→ TO DO
Compute how many lines below contain the word "Replaces" and respond with that number only.

→ SOURCE MATERIAL
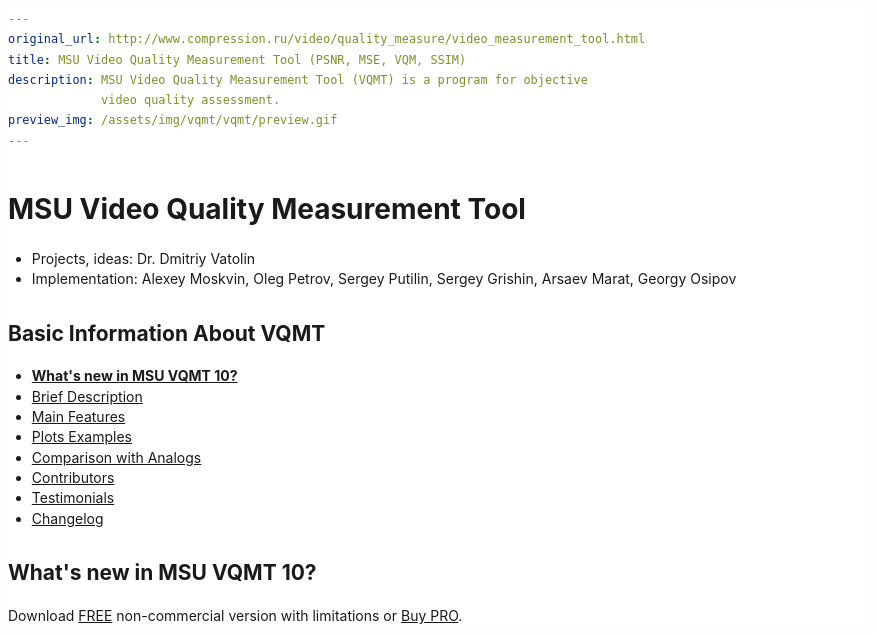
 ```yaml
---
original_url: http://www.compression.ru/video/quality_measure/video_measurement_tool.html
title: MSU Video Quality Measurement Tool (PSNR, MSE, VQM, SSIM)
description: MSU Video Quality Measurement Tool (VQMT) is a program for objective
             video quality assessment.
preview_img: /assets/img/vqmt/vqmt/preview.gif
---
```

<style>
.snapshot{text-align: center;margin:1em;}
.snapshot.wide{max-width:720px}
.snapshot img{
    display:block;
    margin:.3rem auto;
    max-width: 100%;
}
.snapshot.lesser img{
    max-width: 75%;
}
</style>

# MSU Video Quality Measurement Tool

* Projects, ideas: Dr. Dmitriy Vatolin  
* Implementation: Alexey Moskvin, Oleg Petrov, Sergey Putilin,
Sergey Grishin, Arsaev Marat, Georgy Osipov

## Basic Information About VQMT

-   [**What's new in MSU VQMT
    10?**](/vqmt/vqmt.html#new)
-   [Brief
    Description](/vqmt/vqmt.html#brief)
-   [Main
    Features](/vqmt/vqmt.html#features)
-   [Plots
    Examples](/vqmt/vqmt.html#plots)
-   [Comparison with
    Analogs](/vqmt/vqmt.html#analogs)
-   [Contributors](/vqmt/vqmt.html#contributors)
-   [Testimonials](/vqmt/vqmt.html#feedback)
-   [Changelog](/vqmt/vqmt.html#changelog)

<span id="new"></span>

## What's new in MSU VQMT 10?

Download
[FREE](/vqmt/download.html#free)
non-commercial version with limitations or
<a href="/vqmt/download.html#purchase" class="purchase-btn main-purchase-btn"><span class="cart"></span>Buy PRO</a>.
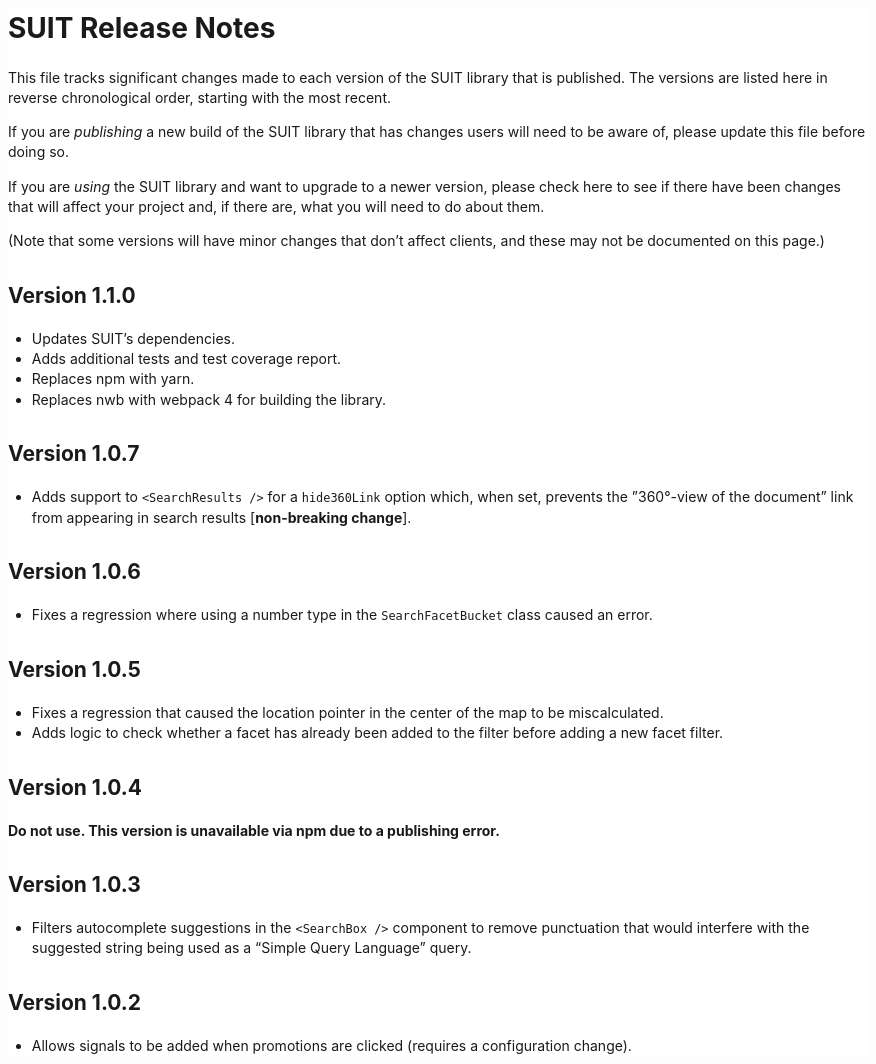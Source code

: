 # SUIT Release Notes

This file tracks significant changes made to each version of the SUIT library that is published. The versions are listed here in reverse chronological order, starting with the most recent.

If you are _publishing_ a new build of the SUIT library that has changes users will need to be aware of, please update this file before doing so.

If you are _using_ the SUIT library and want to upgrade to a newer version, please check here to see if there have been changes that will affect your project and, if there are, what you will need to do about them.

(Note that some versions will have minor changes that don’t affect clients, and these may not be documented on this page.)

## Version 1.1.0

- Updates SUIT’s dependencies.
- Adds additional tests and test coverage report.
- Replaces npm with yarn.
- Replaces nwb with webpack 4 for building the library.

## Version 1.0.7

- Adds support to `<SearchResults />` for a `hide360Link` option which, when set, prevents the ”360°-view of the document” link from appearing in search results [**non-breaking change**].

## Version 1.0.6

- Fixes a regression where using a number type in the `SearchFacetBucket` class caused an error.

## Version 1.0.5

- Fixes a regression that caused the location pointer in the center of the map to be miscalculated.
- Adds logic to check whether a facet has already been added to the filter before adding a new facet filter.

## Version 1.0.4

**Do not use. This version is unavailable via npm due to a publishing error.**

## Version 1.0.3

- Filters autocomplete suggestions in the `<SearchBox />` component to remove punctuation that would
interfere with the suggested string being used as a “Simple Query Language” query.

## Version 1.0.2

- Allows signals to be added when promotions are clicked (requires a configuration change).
---
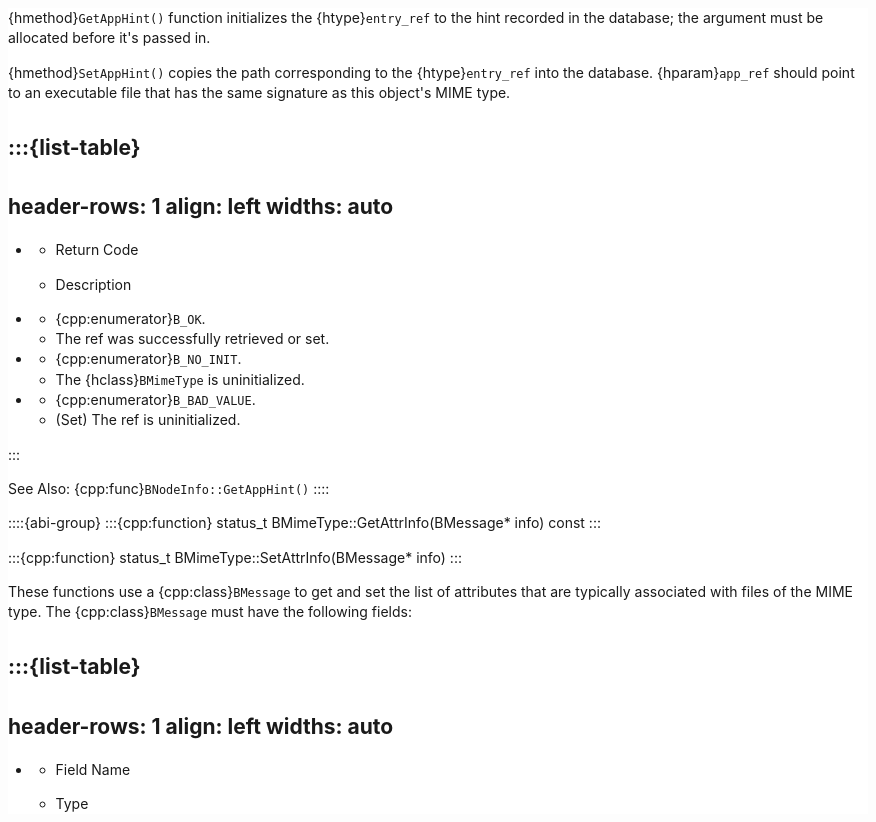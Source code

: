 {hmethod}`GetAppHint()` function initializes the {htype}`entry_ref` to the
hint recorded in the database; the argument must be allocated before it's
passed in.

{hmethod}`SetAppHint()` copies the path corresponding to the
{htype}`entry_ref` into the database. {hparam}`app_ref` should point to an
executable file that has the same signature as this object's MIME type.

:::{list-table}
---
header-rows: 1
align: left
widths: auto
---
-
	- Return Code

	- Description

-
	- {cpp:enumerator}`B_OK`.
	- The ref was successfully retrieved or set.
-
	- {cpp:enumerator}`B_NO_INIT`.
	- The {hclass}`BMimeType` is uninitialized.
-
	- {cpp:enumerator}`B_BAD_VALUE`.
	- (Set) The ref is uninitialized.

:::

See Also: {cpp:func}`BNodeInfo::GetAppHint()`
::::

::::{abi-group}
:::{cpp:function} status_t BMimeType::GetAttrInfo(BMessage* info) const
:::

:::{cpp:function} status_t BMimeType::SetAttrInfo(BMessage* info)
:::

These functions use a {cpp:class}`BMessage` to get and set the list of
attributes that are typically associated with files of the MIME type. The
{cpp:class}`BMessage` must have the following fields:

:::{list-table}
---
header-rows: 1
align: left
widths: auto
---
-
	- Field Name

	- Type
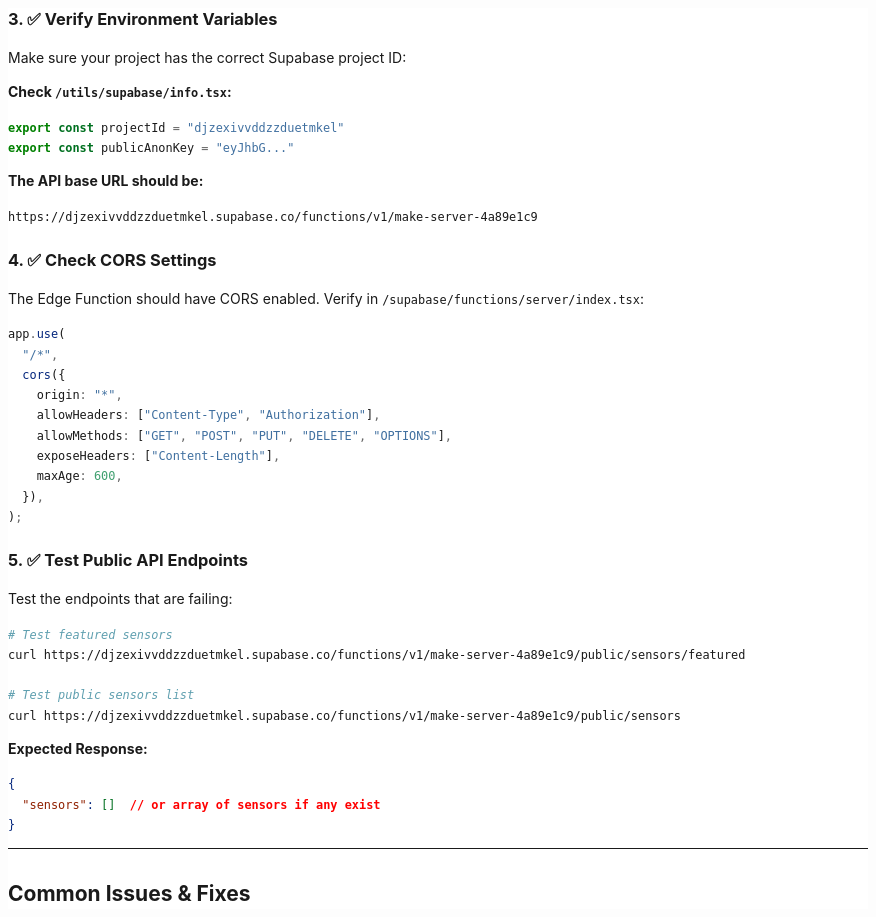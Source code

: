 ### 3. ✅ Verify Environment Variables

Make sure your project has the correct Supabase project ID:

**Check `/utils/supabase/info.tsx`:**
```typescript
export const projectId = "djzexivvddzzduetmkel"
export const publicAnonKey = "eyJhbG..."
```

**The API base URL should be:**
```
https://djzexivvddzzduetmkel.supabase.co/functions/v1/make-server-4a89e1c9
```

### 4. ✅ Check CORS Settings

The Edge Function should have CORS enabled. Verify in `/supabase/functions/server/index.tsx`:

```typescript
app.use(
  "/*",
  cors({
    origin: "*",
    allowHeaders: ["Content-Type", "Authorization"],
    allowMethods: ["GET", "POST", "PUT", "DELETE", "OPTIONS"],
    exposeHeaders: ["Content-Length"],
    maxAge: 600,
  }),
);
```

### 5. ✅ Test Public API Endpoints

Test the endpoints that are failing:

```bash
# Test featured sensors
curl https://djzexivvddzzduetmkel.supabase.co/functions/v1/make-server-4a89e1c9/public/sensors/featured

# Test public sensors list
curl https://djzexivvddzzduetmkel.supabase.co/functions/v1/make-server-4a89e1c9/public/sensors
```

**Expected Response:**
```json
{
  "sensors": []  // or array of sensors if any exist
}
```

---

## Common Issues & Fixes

→ ANSWER SECTION
2